Exercise description:
Here is the listing. Report each line in it that contains the string "grep".
--------------------
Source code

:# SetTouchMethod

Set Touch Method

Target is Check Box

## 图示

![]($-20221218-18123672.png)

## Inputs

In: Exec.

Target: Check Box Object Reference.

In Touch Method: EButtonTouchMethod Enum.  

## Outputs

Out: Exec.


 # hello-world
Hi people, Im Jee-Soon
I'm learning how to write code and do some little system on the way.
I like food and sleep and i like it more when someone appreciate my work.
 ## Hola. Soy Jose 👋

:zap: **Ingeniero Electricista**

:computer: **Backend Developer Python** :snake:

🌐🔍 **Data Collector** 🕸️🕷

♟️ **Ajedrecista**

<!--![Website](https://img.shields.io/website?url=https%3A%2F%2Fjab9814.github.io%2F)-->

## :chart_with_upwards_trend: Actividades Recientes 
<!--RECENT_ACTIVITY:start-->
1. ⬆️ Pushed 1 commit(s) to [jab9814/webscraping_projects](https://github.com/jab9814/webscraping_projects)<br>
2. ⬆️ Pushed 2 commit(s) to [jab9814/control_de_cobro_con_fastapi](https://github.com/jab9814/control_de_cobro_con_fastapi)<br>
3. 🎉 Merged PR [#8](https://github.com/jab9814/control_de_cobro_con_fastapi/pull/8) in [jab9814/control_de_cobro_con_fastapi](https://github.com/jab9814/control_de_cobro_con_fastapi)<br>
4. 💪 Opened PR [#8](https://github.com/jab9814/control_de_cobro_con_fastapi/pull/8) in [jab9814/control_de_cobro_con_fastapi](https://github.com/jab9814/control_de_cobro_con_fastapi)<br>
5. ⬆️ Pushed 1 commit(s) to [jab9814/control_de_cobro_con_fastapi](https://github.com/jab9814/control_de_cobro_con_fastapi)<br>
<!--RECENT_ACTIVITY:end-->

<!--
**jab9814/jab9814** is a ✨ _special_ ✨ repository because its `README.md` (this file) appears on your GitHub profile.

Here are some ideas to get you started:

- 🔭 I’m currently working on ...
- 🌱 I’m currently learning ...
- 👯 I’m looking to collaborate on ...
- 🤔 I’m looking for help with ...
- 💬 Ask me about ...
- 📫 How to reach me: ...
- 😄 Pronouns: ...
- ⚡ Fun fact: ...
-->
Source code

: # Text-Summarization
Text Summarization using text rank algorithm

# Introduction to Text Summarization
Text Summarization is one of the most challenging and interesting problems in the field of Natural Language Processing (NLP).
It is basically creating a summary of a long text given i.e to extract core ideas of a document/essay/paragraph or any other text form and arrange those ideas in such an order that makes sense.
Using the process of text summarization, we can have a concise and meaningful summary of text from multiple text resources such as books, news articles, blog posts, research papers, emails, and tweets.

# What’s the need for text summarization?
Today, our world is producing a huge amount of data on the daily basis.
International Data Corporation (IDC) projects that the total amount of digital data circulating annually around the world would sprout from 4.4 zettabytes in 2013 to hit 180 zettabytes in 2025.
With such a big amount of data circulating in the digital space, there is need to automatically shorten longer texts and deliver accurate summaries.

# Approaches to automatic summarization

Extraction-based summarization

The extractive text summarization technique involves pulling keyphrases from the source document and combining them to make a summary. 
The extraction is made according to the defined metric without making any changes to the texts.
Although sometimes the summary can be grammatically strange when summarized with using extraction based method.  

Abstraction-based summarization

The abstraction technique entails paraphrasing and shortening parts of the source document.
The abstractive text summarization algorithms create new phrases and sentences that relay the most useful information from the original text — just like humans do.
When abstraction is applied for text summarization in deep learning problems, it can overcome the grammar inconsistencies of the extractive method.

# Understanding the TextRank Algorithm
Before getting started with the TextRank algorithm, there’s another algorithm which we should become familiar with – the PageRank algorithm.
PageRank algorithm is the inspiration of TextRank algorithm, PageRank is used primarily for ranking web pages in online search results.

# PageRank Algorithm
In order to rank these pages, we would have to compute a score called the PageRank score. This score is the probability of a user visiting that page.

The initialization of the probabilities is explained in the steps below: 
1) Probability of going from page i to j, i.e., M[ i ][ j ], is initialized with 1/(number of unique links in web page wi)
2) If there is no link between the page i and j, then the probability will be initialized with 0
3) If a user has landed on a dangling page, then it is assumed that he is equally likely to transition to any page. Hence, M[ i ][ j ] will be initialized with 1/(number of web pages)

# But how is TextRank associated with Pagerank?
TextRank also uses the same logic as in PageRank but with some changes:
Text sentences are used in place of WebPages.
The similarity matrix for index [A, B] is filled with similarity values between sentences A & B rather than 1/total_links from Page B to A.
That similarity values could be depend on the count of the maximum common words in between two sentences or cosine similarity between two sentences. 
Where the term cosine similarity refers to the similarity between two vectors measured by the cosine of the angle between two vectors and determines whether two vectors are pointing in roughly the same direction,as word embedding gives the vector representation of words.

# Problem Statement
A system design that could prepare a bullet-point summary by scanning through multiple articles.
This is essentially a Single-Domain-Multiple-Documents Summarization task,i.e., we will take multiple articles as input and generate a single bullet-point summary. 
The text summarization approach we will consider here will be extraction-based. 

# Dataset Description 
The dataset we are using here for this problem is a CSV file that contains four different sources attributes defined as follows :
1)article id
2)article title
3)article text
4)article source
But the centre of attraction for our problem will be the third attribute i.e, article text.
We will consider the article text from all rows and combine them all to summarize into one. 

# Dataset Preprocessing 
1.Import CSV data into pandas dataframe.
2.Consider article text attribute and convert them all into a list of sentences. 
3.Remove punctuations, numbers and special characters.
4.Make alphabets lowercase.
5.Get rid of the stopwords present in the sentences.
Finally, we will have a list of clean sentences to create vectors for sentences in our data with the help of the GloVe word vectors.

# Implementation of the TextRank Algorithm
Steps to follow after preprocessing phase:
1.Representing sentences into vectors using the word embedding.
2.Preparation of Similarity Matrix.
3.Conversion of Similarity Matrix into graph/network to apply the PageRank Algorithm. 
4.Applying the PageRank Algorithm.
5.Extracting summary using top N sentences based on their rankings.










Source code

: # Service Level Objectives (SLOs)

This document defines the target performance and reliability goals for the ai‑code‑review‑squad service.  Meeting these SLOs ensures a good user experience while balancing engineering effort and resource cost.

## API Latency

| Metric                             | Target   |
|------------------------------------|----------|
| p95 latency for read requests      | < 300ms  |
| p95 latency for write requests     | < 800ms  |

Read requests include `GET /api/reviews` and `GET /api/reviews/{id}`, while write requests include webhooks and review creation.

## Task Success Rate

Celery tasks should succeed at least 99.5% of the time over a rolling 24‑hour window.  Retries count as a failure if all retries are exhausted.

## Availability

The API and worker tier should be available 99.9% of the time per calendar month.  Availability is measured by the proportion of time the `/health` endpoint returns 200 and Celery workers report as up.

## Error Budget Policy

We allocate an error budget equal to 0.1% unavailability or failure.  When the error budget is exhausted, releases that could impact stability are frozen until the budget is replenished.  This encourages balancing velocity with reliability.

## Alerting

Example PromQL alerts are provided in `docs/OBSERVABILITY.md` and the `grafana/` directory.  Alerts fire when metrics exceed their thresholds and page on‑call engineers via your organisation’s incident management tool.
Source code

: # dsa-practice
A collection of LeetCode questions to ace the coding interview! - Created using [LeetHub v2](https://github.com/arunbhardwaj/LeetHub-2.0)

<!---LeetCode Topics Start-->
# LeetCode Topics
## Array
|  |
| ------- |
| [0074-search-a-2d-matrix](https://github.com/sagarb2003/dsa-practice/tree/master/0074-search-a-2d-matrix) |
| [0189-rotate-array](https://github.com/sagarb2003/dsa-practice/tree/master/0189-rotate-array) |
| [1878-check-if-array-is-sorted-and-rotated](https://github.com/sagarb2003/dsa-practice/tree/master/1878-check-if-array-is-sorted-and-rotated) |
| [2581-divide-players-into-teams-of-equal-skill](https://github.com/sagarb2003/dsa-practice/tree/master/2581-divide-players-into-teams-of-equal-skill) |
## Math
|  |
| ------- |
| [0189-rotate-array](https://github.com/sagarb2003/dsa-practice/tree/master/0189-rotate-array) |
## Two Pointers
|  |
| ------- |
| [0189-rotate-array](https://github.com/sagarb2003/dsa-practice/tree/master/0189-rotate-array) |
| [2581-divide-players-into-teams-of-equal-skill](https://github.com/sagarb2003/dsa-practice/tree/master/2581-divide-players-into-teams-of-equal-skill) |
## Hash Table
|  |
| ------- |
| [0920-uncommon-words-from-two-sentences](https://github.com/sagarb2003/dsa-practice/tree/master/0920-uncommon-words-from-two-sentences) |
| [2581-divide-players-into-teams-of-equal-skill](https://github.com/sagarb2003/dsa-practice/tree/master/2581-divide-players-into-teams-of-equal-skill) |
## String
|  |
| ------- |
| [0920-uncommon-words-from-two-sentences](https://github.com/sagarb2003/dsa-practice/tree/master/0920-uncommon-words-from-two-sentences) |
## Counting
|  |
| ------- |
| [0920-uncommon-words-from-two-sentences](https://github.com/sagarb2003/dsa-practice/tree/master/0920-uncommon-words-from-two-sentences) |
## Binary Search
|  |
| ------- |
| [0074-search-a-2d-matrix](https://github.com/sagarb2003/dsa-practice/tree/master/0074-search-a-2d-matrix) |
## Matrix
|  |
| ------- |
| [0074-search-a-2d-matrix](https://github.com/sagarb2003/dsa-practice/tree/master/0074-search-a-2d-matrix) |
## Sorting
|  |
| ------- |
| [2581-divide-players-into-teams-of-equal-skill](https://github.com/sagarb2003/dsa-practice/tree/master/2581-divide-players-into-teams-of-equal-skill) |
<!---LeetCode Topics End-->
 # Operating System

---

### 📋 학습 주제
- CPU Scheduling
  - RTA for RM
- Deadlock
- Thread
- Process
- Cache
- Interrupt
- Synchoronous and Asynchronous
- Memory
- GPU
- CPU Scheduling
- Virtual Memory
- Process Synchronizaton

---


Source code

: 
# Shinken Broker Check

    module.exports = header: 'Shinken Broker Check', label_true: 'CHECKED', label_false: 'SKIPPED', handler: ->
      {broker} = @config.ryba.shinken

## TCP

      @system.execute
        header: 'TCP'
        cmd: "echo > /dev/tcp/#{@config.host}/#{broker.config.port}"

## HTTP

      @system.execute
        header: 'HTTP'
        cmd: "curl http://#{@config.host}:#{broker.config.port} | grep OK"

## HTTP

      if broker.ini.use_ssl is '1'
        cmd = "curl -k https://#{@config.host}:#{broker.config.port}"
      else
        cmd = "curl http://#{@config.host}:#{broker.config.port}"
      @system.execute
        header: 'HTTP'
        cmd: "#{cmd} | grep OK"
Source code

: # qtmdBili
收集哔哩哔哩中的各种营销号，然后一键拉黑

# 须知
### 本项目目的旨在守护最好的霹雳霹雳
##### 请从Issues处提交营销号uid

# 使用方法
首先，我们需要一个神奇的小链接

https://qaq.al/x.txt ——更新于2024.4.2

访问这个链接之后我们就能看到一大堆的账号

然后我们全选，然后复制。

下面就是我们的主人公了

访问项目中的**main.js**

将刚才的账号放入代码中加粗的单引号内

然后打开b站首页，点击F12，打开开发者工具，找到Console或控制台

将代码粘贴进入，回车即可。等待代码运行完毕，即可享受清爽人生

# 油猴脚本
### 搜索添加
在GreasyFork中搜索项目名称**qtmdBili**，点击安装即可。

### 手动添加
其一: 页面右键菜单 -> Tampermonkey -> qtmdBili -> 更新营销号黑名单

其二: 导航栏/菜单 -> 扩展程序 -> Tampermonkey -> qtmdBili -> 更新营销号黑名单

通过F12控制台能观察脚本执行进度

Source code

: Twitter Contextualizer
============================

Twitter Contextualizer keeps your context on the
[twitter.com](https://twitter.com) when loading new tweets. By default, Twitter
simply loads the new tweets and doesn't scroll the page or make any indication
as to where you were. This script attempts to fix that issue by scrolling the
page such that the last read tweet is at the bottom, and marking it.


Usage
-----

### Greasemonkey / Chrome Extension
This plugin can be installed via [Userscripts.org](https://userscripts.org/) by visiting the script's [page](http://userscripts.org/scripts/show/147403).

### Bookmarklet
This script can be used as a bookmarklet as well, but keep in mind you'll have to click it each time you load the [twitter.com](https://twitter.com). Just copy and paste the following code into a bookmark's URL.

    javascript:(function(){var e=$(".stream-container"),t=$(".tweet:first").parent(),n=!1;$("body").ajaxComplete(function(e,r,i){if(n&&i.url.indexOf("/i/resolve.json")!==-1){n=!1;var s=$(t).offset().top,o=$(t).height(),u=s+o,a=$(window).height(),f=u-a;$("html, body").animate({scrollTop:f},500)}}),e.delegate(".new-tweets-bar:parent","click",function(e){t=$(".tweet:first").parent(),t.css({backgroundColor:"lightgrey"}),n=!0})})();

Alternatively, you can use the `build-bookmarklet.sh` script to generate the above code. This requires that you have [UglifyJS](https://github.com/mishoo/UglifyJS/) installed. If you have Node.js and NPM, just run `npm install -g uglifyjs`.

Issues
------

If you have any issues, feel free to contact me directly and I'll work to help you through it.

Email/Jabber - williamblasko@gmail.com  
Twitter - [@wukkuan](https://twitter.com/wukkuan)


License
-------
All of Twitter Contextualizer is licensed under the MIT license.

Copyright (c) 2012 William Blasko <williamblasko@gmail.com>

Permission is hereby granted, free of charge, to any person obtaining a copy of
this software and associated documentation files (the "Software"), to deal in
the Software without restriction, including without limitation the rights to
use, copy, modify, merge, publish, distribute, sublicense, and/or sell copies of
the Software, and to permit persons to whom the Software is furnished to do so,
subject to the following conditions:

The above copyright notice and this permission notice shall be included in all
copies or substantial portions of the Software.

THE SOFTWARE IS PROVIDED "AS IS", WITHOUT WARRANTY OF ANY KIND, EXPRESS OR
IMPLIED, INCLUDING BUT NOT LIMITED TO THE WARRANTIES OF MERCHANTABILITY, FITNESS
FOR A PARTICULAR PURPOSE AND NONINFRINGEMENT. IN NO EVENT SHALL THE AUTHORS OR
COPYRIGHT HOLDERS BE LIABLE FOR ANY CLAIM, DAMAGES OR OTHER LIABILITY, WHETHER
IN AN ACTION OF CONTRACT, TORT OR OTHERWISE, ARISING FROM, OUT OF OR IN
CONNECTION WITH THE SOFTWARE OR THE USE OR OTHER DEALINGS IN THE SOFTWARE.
--------------------
Answer to this problem:
        cmd: "curl http://#{@config.host}:#{broker.config.port} | grep OK"
        cmd: "#{cmd} | grep OK"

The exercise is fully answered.